Reproduce all of the entries below exactly, without images.

Top of Available records

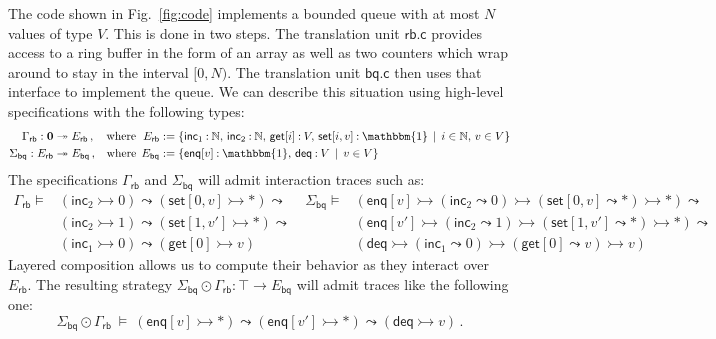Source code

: \documentclass[acmsmall,screen,review,anonymous,nonacm]{acmart}
\newcommand{\kw}[1]{\ensuremath{ \mathsf{#1} }}
\newcommand{\emptysig}{\mathbf0}
\begin{document}
\begin{example} \label{ex:bq} %
The code shown in Fig.~\ref{fig:code}
implements a bounded queue
with at most $N$ values of type $V$.
This is done in two steps.
The translation unit $\kw{rb.c}$
provides access to a ring buffer
in the form of an array as well as
two counters which wrap around
to stay in the interval $[0, N)$.
The translation unit $\kw{bq.c}$ then uses that interface
to implement the queue.
We can describe this situation using
high-level specifications with the following types:
\begin{align*}
  \Gamma_\kw{rb} : \emptysig &\twoheadrightarrow E_\kw{rb} \,,
  & \text{where} \:\:\,
  E_\kw{rb} &:= \{
    \kw{inc}_1 \mathbin: \mathbb{N}, \,
    \kw{inc}_2 \mathbin: \mathbb{N}, \,
    \kw{get}[i] \mathbin: V, \,
    \kw{set}[i, v] \mathbin: \mathbbm{1} \, \mid \,
    i \in \mathbb{N}, \, v \in V
  \}
  \\
  \Sigma_\kw{bq} : E_\kw{rb} &\twoheadrightarrow E_\kw{bq} \,,
  & \text{where} \:\:
  E_\kw{bq} &:= \{
    \kw{enq}[v] \mathbin: \mathbbm{1}, \,
    \kw{deq} \mathbin: V \, \mid \,
    v \in V
  \}
\end{align*}
The specifications $\Gamma_\kw{rb}$ and $\Sigma_\kw{bq}$
will admit interaction traces such as:
{\small \begin{align*}
  \Gamma_\kw{rb} \vDash {} &
    (\kw{inc}_2 \rightarrowtail 0) \leadsto
    (\kw{set}[0, v] \rightarrowtail {*}) \leadsto &
  \:
  \Sigma_\kw{bq} \vDash {} &
    (\kw{enq}[v] \rightarrowtail
      (\kw{inc}_2 \leadsto 0) \rightarrowtail
      (\kw{set}[0, v] \leadsto {*}) \rightarrowtail
      {*}) \leadsto
  \\&
    (\kw{inc}_2 \rightarrowtail 1) \leadsto
    (\kw{set}[1, v'] \rightarrowtail {*}) \leadsto
  &&
    (\kw{enq}[v'] \rightarrowtail
      (\kw{inc}_2 \leadsto 1) \rightarrowtail
      (\kw{set}[1, v'] \leadsto {*}) \rightarrowtail
      {*}) \leadsto
  \\&
    (\kw{inc}_1 \rightarrowtail 0) \leadsto
    (\kw{get}[0] \rightarrowtail v)
  &&
    (\kw{deq} \rightarrowtail
      (\kw{inc}_1 \leadsto 0) \rightarrowtail
      (\kw{get}[0] \leadsto v) \rightarrowtail
      v)
\end{align*}}%
Layered composition allows us to compute their behavior
as they interact over $E_\kw{rb}$.
The resulting strategy
$\Sigma_\kw{bq} \odot \Gamma_\kw{rb} :
 \top \rightarrow E_\kw{bq}$
will admit traces like the following one:
\[
  \Sigma_\kw{bq} \odot \Gamma_\kw{rb} \: \vDash \:
    (\kw{enq}[v] \rightarrowtail {*}) \leadsto
    (\kw{enq}[v'] \rightarrowtail {*}) \leadsto
    (\kw{deq} \rightarrowtail v)
  \,.
\]
\end{example}
\end{document}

Bottom of Available records

-- Written answer --
Source code

: \documentclass[acmsmall,screen,review,anonymous,nonacm]{acmart}
\newcommand{\kw}[1]{\ensuremath{ \mathsf{#1} }}
\newcommand{\emptysig}{\mathbf0}
\begin{document}
\begin{example} \label{ex:bq} %
The code shown in Fig.~\ref{fig:code}
implements a bounded queue
with at most $N$ values of type $V$.
This is done in two steps.
The translation unit $\kw{rb.c}$
provides access to a ring buffer
in the form of an array as well as
two counters which wrap around
to stay in the interval $[0, N)$.
The translation unit $\kw{bq.c}$ then uses that interface
to implement the queue.
We can describe this situation using
high-level specifications with the following types:
\begin{align*}
  \Gamma_\kw{rb} : \emptysig &\twoheadrightarrow E_\kw{rb} \,,
  & \text{where} \:\:\,
  E_\kw{rb} &:= \{
    \kw{inc}_1 \mathbin: \mathbb{N}, \,
    \kw{inc}_2 \mathbin: \mathbb{N}, \,
    \kw{get}[i] \mathbin: V, \,
    \kw{set}[i, v] \mathbin: \mathbbm{1} \, \mid \,
    i \in \mathbb{N}, \, v \in V
  \}
  \\
  \Sigma_\kw{bq} : E_\kw{rb} &\twoheadrightarrow E_\kw{bq} \,,
  & \text{where} \:\:
  E_\kw{bq} &:= \{
    \kw{enq}[v] \mathbin: \mathbbm{1}, \,
    \kw{deq} \mathbin: V \, \mid \,
    v \in V
  \}
\end{align*}
The specifications $\Gamma_\kw{rb}$ and $\Sigma_\kw{bq}$
will admit interaction traces such as:
{\small \begin{align*}
  \Gamma_\kw{rb} \vDash {} &
    (\kw{inc}_2 \rightarrowtail 0) \leadsto
    (\kw{set}[0, v] \rightarrowtail {*}) \leadsto &
  \:
  \Sigma_\kw{bq} \vDash {} &
    (\kw{enq}[v] \rightarrowtail
      (\kw{inc}_2 \leadsto 0) \rightarrowtail
      (\kw{set}[0, v] \leadsto {*}) \rightarrowtail
      {*}) \leadsto
  \\&
    (\kw{inc}_2 \rightarrowtail 1) \leadsto
    (\kw{set}[1, v'] \rightarrowtail {*}) \leadsto
  &&
    (\kw{enq}[v'] \rightarrowtail
      (\kw{inc}_2 \leadsto 1) \rightarrowtail
      (\kw{set}[1, v'] \leadsto {*}) \rightarrowtail
      {*}) \leadsto
  \\&
    (\kw{inc}_1 \rightarrowtail 0) \leadsto
    (\kw{get}[0] \rightarrowtail v)
  &&
    (\kw{deq} \rightarrowtail
      (\kw{inc}_1 \leadsto 0) \rightarrowtail
      (\kw{get}[0] \leadsto v) \rightarrowtail
      v)
\end{align*}}%
Layered composition allows us to compute their behavior
as they interact over $E_\kw{rb}$.
The resulting strategy
$\Sigma_\kw{bq} \odot \Gamma_\kw{rb} :
 \top \rightarrow E_\kw{bq}$
will admit traces like the following one:
\[
  \Sigma_\kw{bq} \odot \Gamma_\kw{rb} \: \vDash \:
    (\kw{enq}[v] \rightarrowtail {*}) \leadsto
    (\kw{enq}[v'] \rightarrowtail {*}) \leadsto
    (\kw{deq} \rightarrowtail v)
  \,.
\]
\end{example}
\end{document}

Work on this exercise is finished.